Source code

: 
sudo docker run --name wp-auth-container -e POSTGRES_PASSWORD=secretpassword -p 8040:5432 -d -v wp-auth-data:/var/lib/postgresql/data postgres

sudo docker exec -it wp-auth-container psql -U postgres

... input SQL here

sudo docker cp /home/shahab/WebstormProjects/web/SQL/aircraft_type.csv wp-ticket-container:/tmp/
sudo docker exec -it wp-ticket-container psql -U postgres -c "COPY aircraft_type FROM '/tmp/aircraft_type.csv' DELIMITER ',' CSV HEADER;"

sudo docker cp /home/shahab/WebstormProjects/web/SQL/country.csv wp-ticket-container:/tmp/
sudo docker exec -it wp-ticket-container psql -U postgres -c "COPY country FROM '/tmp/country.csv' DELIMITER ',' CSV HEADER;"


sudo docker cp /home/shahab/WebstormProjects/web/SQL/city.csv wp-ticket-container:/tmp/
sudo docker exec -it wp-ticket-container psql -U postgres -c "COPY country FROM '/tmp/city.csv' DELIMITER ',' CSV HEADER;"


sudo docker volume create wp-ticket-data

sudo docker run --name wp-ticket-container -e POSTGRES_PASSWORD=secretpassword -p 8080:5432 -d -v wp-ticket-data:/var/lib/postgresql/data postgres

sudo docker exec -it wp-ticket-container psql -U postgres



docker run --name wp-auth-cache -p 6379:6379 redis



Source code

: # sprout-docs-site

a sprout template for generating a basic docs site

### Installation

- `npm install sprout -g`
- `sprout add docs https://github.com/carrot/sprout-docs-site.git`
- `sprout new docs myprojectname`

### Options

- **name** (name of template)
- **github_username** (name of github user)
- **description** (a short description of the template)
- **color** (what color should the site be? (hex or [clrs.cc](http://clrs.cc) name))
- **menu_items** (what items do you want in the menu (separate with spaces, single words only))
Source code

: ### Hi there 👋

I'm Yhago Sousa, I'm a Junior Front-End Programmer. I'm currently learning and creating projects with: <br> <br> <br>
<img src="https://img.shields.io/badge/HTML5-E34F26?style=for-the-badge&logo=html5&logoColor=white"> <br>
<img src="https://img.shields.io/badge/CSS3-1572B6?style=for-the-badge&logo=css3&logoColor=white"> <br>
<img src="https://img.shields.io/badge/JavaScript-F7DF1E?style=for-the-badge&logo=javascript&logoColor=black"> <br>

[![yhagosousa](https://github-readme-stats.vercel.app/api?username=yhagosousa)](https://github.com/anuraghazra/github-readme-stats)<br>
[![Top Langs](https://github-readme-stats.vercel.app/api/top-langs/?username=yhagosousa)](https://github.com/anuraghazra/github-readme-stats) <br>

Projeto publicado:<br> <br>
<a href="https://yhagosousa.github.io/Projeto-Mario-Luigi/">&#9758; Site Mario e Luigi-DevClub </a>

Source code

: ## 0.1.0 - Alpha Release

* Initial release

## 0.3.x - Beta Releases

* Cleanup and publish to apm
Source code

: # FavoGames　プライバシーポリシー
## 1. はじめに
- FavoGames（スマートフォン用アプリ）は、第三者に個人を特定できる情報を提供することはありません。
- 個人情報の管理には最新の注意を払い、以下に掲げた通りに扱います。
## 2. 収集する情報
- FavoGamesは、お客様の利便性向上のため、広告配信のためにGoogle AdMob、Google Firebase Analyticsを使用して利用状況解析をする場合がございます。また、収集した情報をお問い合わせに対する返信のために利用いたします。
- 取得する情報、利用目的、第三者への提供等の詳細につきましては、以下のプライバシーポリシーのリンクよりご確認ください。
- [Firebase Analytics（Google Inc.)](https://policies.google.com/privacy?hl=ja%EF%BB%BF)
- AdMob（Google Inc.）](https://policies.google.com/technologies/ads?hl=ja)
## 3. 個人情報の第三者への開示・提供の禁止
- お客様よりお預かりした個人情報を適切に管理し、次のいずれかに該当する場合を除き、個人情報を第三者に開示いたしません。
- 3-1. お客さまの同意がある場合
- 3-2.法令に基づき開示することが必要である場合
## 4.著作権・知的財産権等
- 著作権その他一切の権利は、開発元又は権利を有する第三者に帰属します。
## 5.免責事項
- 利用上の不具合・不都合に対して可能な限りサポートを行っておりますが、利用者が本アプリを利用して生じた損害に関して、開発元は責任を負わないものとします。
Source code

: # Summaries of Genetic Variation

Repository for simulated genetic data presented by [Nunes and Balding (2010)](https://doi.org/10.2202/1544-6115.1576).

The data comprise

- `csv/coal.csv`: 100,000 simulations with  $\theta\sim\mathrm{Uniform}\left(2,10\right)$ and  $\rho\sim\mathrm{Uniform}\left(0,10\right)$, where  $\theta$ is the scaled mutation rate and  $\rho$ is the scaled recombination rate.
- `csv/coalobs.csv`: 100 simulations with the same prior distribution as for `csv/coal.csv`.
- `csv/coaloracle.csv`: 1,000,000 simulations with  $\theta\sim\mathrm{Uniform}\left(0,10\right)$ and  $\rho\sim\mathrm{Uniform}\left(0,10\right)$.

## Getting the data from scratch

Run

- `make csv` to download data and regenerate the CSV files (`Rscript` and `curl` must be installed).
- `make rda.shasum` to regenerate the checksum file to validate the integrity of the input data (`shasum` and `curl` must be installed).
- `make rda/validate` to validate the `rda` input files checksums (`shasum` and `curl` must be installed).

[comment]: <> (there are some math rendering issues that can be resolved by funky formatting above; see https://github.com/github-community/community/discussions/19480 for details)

----

## EXERCISE
This exercise calls for every record to be restated word for word.

## SOLUTION FOR THIS EXERCISE
Source code

: 
sudo docker run --name wp-auth-container -e POSTGRES_PASSWORD=secretpassword -p 8040:5432 -d -v wp-auth-data:/var/lib/postgresql/data postgres

sudo docker exec -it wp-auth-container psql -U postgres

... input SQL here

sudo docker cp /home/shahab/WebstormProjects/web/SQL/aircraft_type.csv wp-ticket-container:/tmp/
sudo docker exec -it wp-ticket-container psql -U postgres -c "COPY aircraft_type FROM '/tmp/aircraft_type.csv' DELIMITER ',' CSV HEADER;"

sudo docker cp /home/shahab/WebstormProjects/web/SQL/country.csv wp-ticket-container:/tmp/
sudo docker exec -it wp-ticket-container psql -U postgres -c "COPY country FROM '/tmp/country.csv' DELIMITER ',' CSV HEADER;"


sudo docker cp /home/shahab/WebstormProjects/web/SQL/city.csv wp-ticket-container:/tmp/
sudo docker exec -it wp-ticket-container psql -U postgres -c "COPY country FROM '/tmp/city.csv' DELIMITER ',' CSV HEADER;"


sudo docker volume create wp-ticket-data

sudo docker run --name wp-ticket-container -e POSTGRES_PASSWORD=secretpassword -p 8080:5432 -d -v wp-ticket-data:/var/lib/postgresql/data postgres

sudo docker exec -it wp-ticket-container psql -U postgres



docker run --name wp-auth-cache -p 6379:6379 redis



Source code

: # sprout-docs-site

a sprout template for generating a basic docs site

### Installation

- `npm install sprout -g`
- `sprout add docs https://github.com/carrot/sprout-docs-site.git`
- `sprout new docs myprojectname`

### Options

- **name** (name of template)
- **github_username** (name of github user)
- **description** (a short description of the template)
- **color** (what color should the site be? (hex or [clrs.cc](http://clrs.cc) name))
- **menu_items** (what items do you want in the menu (separate with spaces, single words only))
Source code

: ### Hi there 👋

I'm Yhago Sousa, I'm a Junior Front-End Programmer. I'm currently learning and creating projects with: <br> <br> <br>
<img src="https://img.shields.io/badge/HTML5-E34F26?style=for-the-badge&logo=html5&logoColor=white"> <br>
<img src="https://img.shields.io/badge/CSS3-1572B6?style=for-the-badge&logo=css3&logoColor=white"> <br>
<img src="https://img.shields.io/badge/JavaScript-F7DF1E?style=for-the-badge&logo=javascript&logoColor=black"> <br>

[![yhagosousa](https://github-readme-stats.vercel.app/api?username=yhagosousa)](https://github.com/anuraghazra/github-readme-stats)<br>
[![Top Langs](https://github-readme-stats.vercel.app/api/top-langs/?username=yhagosousa)](https://github.com/anuraghazra/github-readme-stats) <br>

Projeto publicado:<br> <br>
<a href="https://yhagosousa.github.io/Projeto-Mario-Luigi/">&#9758; Site Mario e Luigi-DevClub </a>

Source code

: ## 0.1.0 - Alpha Release

* Initial release

## 0.3.x - Beta Releases

* Cleanup and publish to apm
Source code

: # FavoGames　プライバシーポリシー
## 1. はじめに
- FavoGames（スマートフォン用アプリ）は、第三者に個人を特定できる情報を提供することはありません。
- 個人情報の管理には最新の注意を払い、以下に掲げた通りに扱います。
## 2. 収集する情報
- FavoGamesは、お客様の利便性向上のため、広告配信のためにGoogle AdMob、Google Firebase Analyticsを使用して利用状況解析をする場合がございます。また、収集した情報をお問い合わせに対する返信のために利用いたします。
- 取得する情報、利用目的、第三者への提供等の詳細につきましては、以下のプライバシーポリシーのリンクよりご確認ください。
- [Firebase Analytics（Google Inc.)](https://policies.google.com/privacy?hl=ja%EF%BB%BF)
- AdMob（Google Inc.）](https://policies.google.com/technologies/ads?hl=ja)
## 3. 個人情報の第三者への開示・提供の禁止
- お客様よりお預かりした個人情報を適切に管理し、次のいずれかに該当する場合を除き、個人情報を第三者に開示いたしません。
- 3-1. お客さまの同意がある場合
- 3-2.法令に基づき開示することが必要である場合
## 4.著作権・知的財産権等
- 著作権その他一切の権利は、開発元又は権利を有する第三者に帰属します。
## 5.免責事項
- 利用上の不具合・不都合に対して可能な限りサポートを行っておりますが、利用者が本アプリを利用して生じた損害に関して、開発元は責任を負わないものとします。
Source code

: # Summaries of Genetic Variation

Repository for simulated genetic data presented by [Nunes and Balding (2010)](https://doi.org/10.2202/1544-6115.1576).

The data comprise

- `csv/coal.csv`: 100,000 simulations with  $\theta\sim\mathrm{Uniform}\left(2,10\right)$ and  $\rho\sim\mathrm{Uniform}\left(0,10\right)$, where  $\theta$ is the scaled mutation rate and  $\rho$ is the scaled recombination rate.
- `csv/coalobs.csv`: 100 simulations with the same prior distribution as for `csv/coal.csv`.
- `csv/coaloracle.csv`: 1,000,000 simulations with  $\theta\sim\mathrm{Uniform}\left(0,10\right)$ and  $\rho\sim\mathrm{Uniform}\left(0,10\right)$.

## Getting the data from scratch

Run

- `make csv` to download data and regenerate the CSV files (`Rscript` and `curl` must be installed).
- `make rda.shasum` to regenerate the checksum file to validate the integrity of the input data (`shasum` and `curl` must be installed).
- `make rda/validate` to validate the `rda` input files checksums (`shasum` and `curl` must be installed).

[comment]: <> (there are some math rendering issues that can be resolved by funky formatting above; see https://github.com/github-community/community/discussions/19480 for details)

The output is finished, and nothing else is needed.